Fleishman, in his artist’s talk, revealed a mind at absolute ease in the manicured wilds of geometry. Not everyone is able to sensibly incorporate “icosehedrons” and “archimidean solids” into their patter. And I get the impression that those words don’t just tumble out of his mouth when he’s giving a speech. For him, I suspect they amount to an everyday argot. His vocabulary has the recklessly technical clarity of a specialist or an autodidact — and it’s sprinkled, too, with the autodidact’s propensity for new coinages — like “rhombicube.”
(“Rhombicube” has a nice ring to it, especially when set against the term it’s meant to simplify: “rhombicuboctahedron.”)
As mentioned above, the modularity of the forms Fleishman works with is a big part of their appeal. The architectural structures he creates seem to multiply outward, from an implacable recombinatory logic. A shape multiplies, like an apartment growing out of an expanding crystal formation. There’s a self-sufficiency of means, as the structures hinge together via tab and slot systems. On a graphical level, I was reminded of M. C. Escher, who used the six-paned window of the cube to free the eye from gravity and unitary perspective. On a procedural level, I was reminded of Albers and Sol Le Witt, in their patience for playing variations on a theme — using a finite number of elements to point toward infinity.
In the gallery, I was particularly taken by the work’s tendency to re-frame itself. Portals and windows cropped interiors or other structures in gratifying ways.
The work isn’t just “art stuff” — it’s designed to be deployed, used, inhabited. Fleishman intends for his larger structures to be used as housing for disaster relief (so the modularity and self-sufficiency aren’t just aesthetic gestures). His studio in Culver City is close to a school, and he’s designed charming playgrounds for it. He claimed the play structures were “incidental” to his practice, but honestly, the playfulness of the use seems perfectly wedded to the playfulness of design.
More recently, a structure of his was erected at Burning Man — Black Rock being, as he framed it, a place in need of sudden infrastructures.
Below are a few pics taken the night of the reception and artists’ talk. The night of the reception, there was a bit of a playground vibe to the gallery.
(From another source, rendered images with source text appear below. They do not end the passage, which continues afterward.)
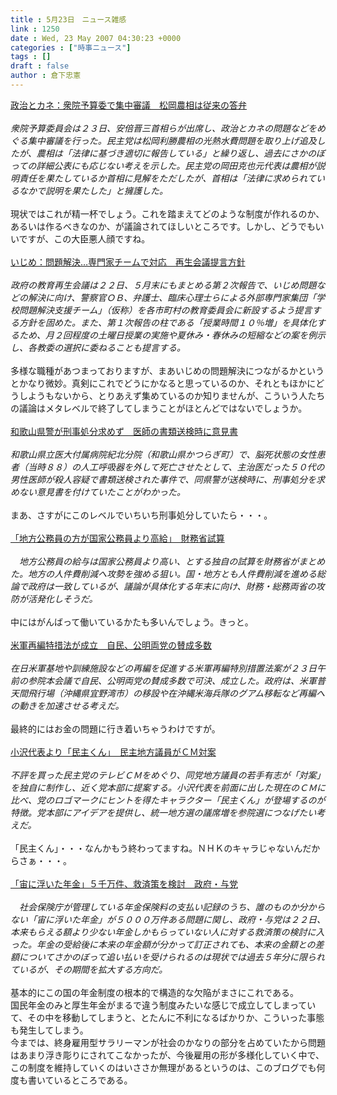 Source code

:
 ```yaml
---
title : 5月23日　ニュース雑感
link : 1250
date : Wed, 23 May 2007 04:30:23 +0000
categories : ["時事ニュース"]
tags : []
draft : false
author : 倉下忠憲
---
```


<A HREF="http://www.mainichi-msn.co.jp/seiji/kokkai/news/20070523k0000e010052000c.html" TARGET="_blank">政治とカネ：衆院予算委で集中審議　松岡農相は従来の答弁</A><BR><BR><I>衆院予算委員会は２３日、安倍晋三首相らが出席し、政治とカネの問題などをめぐる集中審議を行った。民主党は松岡利勝農相の光熱水費問題を取り上げ追及したが、農相は「法律に基づき適切に報告している」と繰り返し、過去にさかのぼっての詳細公表にも応じない考えを示した。民主党の岡田克也元代表は農相が説明責任を果たしているか首相に見解をただしたが、首相は「法律に求められているなかで説明を果たした」と擁護した。</I><BR><BR>現状ではこれが精一杯でしょう。これを踏まえてどのような制度が作れるのか、あるいは作るべきなのか、が議論されてほしいところです。しかし、どうでもいいですが、この大臣悪人顔ですね。<BR><BR><A HREF="http://www.mainichi-msn.co.jp/seiji/gyousei/news/20070523k0000m010154000c.html" TARGET="_blank">いじめ：問題解決…専門家チームで対応　再生会議提言方針</A><BR><BR><I>政府の教育再生会議は２２日、５月末にもまとめる第２次報告で、いじめ問題などの解決に向け、警察官ＯＢ、弁護士、臨床心理士らによる外部専門家集団「学校問題解決支援チーム」（仮称）を各市町村の教育委員会に新設するよう提言する方針を固めた。また、第１次報告の柱である「授業時間１０％増」を具体化するため、月２回程度の土曜日授業の実施や夏休み・春休みの短縮などの案を例示し、各教委の選択に委ねることも提言する。</I><BR><BR>多様な職種があつまっておりますが、まあいじめの問題解決につながるかというとかなり微妙。真剣にこれでどうにかなると思っているのか、それともほかにどうしようもないから、とりあえず集めているのか知りませんが、こういう人たちの議論はメタレベルで終了してしまうことがほとんどではないでしょうか。<BR><BR><A HREF="http://www.asahi.com/national/update/0523/OSK200705230037.html" TARGET="_blank">和歌山県警が刑事処分求めず　医師の書類送検時に意見書</A><BR><BR><I>和歌山県立医大付属病院紀北分院（和歌山県かつらぎ町）で、脳死状態の女性患者（当時８８）の人工呼吸器を外して死亡させたとして、主治医だった５０代の男性医師が殺人容疑で書類送検された事件で、同県警が送検時に、刑事処分を求めない意見書を付けていたことがわかった。</I> <BR><BR>まあ、さすがにこのレベルでいちいち刑事処分していたら・・・。<BR><BR><A HREF="http://www.asahi.com/life/update/0523/TKY200705220449.html" TARGET="_blank">「地方公務員の方が国家公務員より高給」　財務省試算</A><BR><BR><I>　地方公務員の給与は国家公務員より高い、とする独自の試算を財務省がまとめた。地方の人件費削減へ攻勢を強める狙い。国・地方とも人件費削減を進める総論で政府は一致しているが、議論が具体化する年末に向け、財務・総務両省の攻防が活発化しそうだ。 </I><BR><BR>中にはがんばって働いているかたも多いんでしょう。きっと。<BR><BR><A HREF="http://www.asahi.com/politics/update/0523/TKY200705230118.html" TARGET="_blank">米軍再編特措法が成立　自民、公明両党の賛成多数</A><BR><BR><I>在日米軍基地や訓練施設などの再編を促進する米軍再編特別措置法案が２３日午前の参院本会議で自民、公明両党の賛成多数で可決、成立した。政府は、米軍普天間飛行場（沖縄県宜野湾市）の移設や在沖縄米海兵隊のグアム移転など再編への動きを加速させる考えだ。 </I><BR><BR>最終的にはお金の問題に行き着いちゃうわけですが。<BR><BR><A HREF="http://www.asahi.com/politics/update/0522/TKY200705220433.html" TARGET="_blank">小沢代表より「民主くん」　民主地方議員がＣＭ対案</A><BR><BR><I>不評を買った民主党のテレビＣＭをめぐり、同党地方議員の若手有志が「対案」を独自に制作し、近く党本部に提案する。小沢代表を前面に出した現在のＣＭに比べ、党のロゴマークにヒントを得たキャラクター「民主くん」が登場するのが特徴。党本部にアイデアを提供し、統一地方選の議席増を参院選につなげたい考えだ。</I><BR><BR>「民主くん」・・・なんかもう終わってますね。ＮＨＫのキャラじゃないんだからさぁ・・・。<BR><BR><A HREF="http://www.asahi.com/politics/update/0523/TKY200705220441.html" TARGET="_blank">「宙に浮いた年金」５千万件、救済策を検討　政府・与党</A><BR><BR><I>　社会保険庁が管理している年金保険料の支払い記録のうち、誰のものか分からない「宙に浮いた年金」が５０００万件ある問題に関し、政府・与党は２２日、本来もらえる額より少ない年金しかもらっていない人に対する救済策の検討に入った。年金の受給後に本来の年金額が分かって訂正されても、本来の金額との差額についてさかのぼって追い払いを受けられるのは現状では過去５年分に限られているが、その期間を拡大する方向だ。</I><BR><BR>基本的にこの国の年金制度の根本的で構造的な欠陥がまさにこれである。<BR>国民年金のみと厚生年金がまるで違う制度みたいな感じで成立してしまっていて、その中を移動してしまうと、とたんに不利になるばかりか、こういった事態も発生してしまう。<BR>今までは、終身雇用型サラリーマンが社会のかなりの部分を占めていたから問題はあまり浮き彫りにされてこなかったが、今後雇用の形が多様化していく中で、この制度を維持していくのはいささか無理があるというのは、このブログでも何度も書いているところである。<BR><BR><BR><BR><BR><BR><BR><BR><BR><br><br>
Students climbed up the large structure, and tried to piece together elements of some of the smaller structures, while Fleishman looked benevolently on, sometimes giving hints.
When Fleishman asked how long it took for the gallery crew to put together the large structure in the gallery, Russell said (if I’m remembering correctly) “four or five hours.” There was a beat and Fleishman said “That’s too long.”
The last pic is Sheri, beaming over her latest acquisitions: some tiny squiggly chairs designed by Fleishman, scaled to the size (if not the comfort) of a mouse. She already had one in her collection, but couldn’t resist a couple more, especially because they’re cheaper now that Fleishman is using computers in his production workflow — no longer cutting the serpentines by hand.